GENOMIC STRUCTURE OF THE PROOPIOMELANOCORTIN GENE AND EXPRESSION DURING TEMPORAL STRESS IN CHANNEL CATFISH, ICTALURUS PUNCTATUS

Authors: KARSI, ATTILA - MISS. STATE UNIV.; Waldbieser, Geoffrey - Geoff; Small, Brian; Wolters, William

Submitted to: General and Comparative Endocrinology
Publication Type: Peer Reviewed Journal
Publication Acceptance Date: 3/11/2005
Publication Date: 4/9/2005
Citation: Karsi, A., Waldbieser, G.C., Small, B.C., Wolters, W.R. 2005. Genomic structure of the proopiomelanocortin gene and expression during temporal stress in channel catfish, Ictalurus punctatus. General and Comparative Endocrinology.

Interpretive Summary: Stressors in production systems lead to lowered efficiency of catfish production. This research was designed to develop a tool for characterizing levels of physiological stress in catfish. The proopiomelanocortin (POMC) gene was cloned which provided DNA sequence useful for studying factors which regulate POMC gene activity. This molecular tool will allow us to measure variation in stress responses between fish, and correlate the responses of catfish with resistance to diseases and efficient growth.
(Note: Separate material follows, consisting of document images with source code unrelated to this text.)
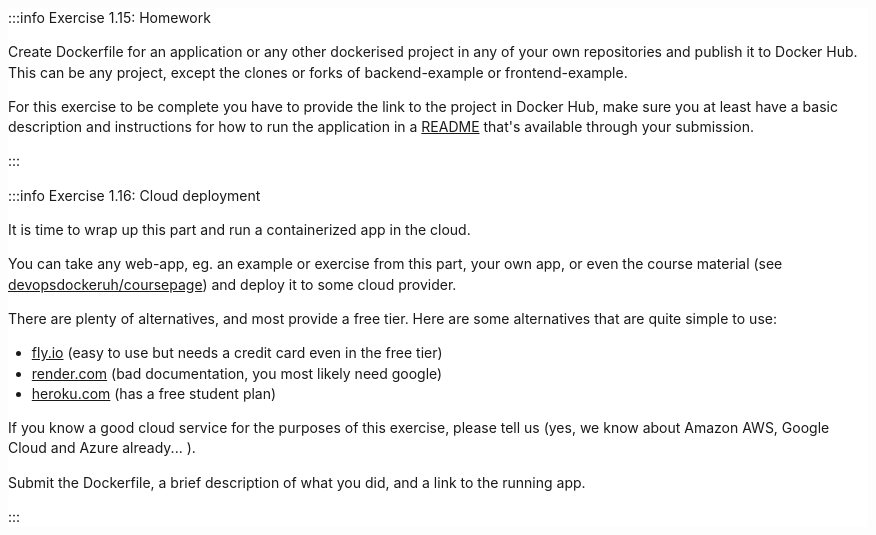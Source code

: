 :::info Exercise 1.15: Homework

Create Dockerfile for an application or any other dockerised project in any of your own repositories and publish it to Docker Hub. This can be any project, except the clones or forks of backend-example or frontend-example.

For this exercise to be complete you have to provide the link to the project in Docker Hub, make sure you at least have a basic description and instructions for how to run the application in a [README](https://help.github.com/en/articles/about-readmes) that's available through your submission.

:::

:::info Exercise 1.16: Cloud deployment

It is time to wrap up this part and run a containerized app in the cloud.

You can take any web-app, eg. an example or exercise from this part, your own app, or even the course material (see [devopsdockeruh/coursepage](https://hub.docker.com/r/devopsdockeruh/coursepage)) and deploy it to some cloud provider.

There are plenty of alternatives, and most provide a free tier. Here are some alternatives that are quite simple to use:

- [fly.io](https://fly.io) (easy to use but needs a credit card even in the free tier)
- [render.com](https://render.com) (bad documentation, you most likely need google)
- [heroku.com](https://heroku.com) (has a free student plan)

If you know a good cloud service for the purposes of this exercise, please tell us (yes, we know about Amazon AWS, Google Cloud and Azure already... ).

Submit the Dockerfile, a brief description of what you did, and a link to the running app.

:::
Technical Abstract: Proopiomelanocortin (POMC) is an important gene involved in the stress response of the hypothalamus-pituitary-adrenal axis (HPA). It is a precursor of important peptide hormones including adrenocorticotropic hormone (ACTH), melanocyte stimulating hormones (MSH), and b-endorphin (b-EP). The present research was designed to determine genomic structure and expression of the POMC gene during temporal stress in channel catfish (Ictalurus punctatus). The catfish POMC gene consisting of three exons and two introns has a similar structural organization to that of other species. However, DNA sequence conservation within the catfish and mammalian POMC promoter region was low. Genomic southern blot analysis indicated POMC is present as a single copy gene in the catfish genome. Real-time PCR permitted monitoring of temporal expression of the POMC mRNA in catfish pituitary during low-water stress, and plasma cortisol concentrations were also measured as an indicator of stress. Within 15 min after the onset of low water stress, POMC mRNA expression was elevated 1.87 fold above the control value. The POMC mRNA level had declined after 30 min (1.29 fold) and 1 h (1.1 fold) at which stress was removed. After 1 h recovery, a significant increase in the POMC mRNA expression was detected (2.44 fold, P<0.05) followed by a decline 2 h later (1.52 fold) when the experiment was terminated. We conclude that POMC and cortisol are both involved in the low-water stress response during which cortisol may serve as a negative regulator of POMC expression in catfish.